Collected data
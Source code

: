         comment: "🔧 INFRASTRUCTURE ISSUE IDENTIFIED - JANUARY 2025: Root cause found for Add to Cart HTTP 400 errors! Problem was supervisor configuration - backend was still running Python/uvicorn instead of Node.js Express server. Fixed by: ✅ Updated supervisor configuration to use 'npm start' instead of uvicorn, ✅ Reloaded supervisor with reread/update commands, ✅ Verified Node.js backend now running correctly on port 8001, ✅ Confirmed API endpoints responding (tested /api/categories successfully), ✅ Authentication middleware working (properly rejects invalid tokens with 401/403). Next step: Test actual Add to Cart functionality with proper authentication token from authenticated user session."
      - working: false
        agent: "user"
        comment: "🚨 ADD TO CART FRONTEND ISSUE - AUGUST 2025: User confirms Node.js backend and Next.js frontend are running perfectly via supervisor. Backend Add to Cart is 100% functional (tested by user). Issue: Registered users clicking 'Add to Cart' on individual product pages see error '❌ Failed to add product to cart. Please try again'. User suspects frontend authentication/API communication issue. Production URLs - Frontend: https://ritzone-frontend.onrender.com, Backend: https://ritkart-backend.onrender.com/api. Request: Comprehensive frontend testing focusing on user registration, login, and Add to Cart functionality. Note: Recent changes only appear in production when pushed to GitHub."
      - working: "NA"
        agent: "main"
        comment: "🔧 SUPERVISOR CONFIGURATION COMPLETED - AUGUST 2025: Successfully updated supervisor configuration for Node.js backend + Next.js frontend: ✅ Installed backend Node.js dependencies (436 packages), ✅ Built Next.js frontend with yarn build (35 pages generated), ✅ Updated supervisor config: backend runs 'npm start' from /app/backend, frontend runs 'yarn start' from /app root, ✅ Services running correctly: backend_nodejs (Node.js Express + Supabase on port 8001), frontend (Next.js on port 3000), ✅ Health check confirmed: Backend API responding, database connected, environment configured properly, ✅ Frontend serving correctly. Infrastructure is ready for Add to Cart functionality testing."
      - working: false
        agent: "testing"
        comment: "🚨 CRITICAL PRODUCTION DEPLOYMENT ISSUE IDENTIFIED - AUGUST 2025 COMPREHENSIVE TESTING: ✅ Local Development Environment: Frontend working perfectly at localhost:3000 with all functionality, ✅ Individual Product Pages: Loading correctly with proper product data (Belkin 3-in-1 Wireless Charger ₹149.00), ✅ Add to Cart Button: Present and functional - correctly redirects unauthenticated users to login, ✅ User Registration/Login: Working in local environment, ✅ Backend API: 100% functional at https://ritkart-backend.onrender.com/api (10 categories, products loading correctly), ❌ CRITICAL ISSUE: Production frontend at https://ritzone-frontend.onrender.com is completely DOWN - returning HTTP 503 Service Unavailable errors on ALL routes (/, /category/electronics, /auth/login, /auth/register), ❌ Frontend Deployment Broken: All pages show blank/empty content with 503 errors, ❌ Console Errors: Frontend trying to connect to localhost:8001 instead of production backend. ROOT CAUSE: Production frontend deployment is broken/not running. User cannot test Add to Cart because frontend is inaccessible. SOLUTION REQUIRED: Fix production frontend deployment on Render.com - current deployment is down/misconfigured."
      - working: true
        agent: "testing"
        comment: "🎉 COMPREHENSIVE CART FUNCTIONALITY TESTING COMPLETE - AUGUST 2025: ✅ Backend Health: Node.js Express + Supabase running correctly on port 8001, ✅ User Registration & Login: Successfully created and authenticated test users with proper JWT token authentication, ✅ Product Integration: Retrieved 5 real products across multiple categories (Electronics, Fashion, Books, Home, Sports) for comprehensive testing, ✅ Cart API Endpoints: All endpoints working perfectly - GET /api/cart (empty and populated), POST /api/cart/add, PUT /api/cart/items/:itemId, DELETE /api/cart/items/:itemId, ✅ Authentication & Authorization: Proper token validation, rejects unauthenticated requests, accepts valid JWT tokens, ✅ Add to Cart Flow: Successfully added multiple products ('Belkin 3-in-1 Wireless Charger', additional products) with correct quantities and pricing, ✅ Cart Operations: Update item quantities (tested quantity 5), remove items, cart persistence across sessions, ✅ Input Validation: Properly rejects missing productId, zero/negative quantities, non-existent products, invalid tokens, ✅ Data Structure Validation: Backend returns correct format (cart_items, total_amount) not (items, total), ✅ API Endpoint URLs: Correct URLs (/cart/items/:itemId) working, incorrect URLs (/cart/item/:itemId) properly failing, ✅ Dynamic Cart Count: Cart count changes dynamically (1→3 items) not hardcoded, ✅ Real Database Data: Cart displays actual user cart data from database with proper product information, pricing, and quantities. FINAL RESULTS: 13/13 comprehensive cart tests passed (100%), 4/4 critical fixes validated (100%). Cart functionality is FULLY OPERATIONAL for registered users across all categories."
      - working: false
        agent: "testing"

■ Your objective
Reproduce each line of the records in which the string "start" appears.

■ Response
:         comment: "🔧 INFRASTRUCTURE ISSUE IDENTIFIED - JANUARY 2025: Root cause found for Add to Cart HTTP 400 errors! Problem was supervisor configuration - backend was still running Python/uvicorn instead of Node.js Express server. Fixed by: ✅ Updated supervisor configuration to use 'npm start' instead of uvicorn, ✅ Reloaded supervisor with reread/update commands, ✅ Verified Node.js backend now running correctly on port 8001, ✅ Confirmed API endpoints responding (tested /api/categories successfully), ✅ Authentication middleware working (properly rejects invalid tokens with 401/403). Next step: Test actual Add to Cart functionality with proper authentication token from authenticated user session."
        comment: "🔧 SUPERVISOR CONFIGURATION COMPLETED - AUGUST 2025: Successfully updated supervisor configuration for Node.js backend + Next.js frontend: ✅ Installed backend Node.js dependencies (436 packages), ✅ Built Next.js frontend with yarn build (35 pages generated), ✅ Updated supervisor config: backend runs 'npm start' from /app/backend, frontend runs 'yarn start' from /app root, ✅ Services running correctly: backend_nodejs (Node.js Express + Supabase on port 8001), frontend (Next.js on port 3000), ✅ Health check confirmed: Backend API responding, database connected, environment configured properly, ✅ Frontend serving correctly. Infrastructure is ready for Add to Cart functionality testing."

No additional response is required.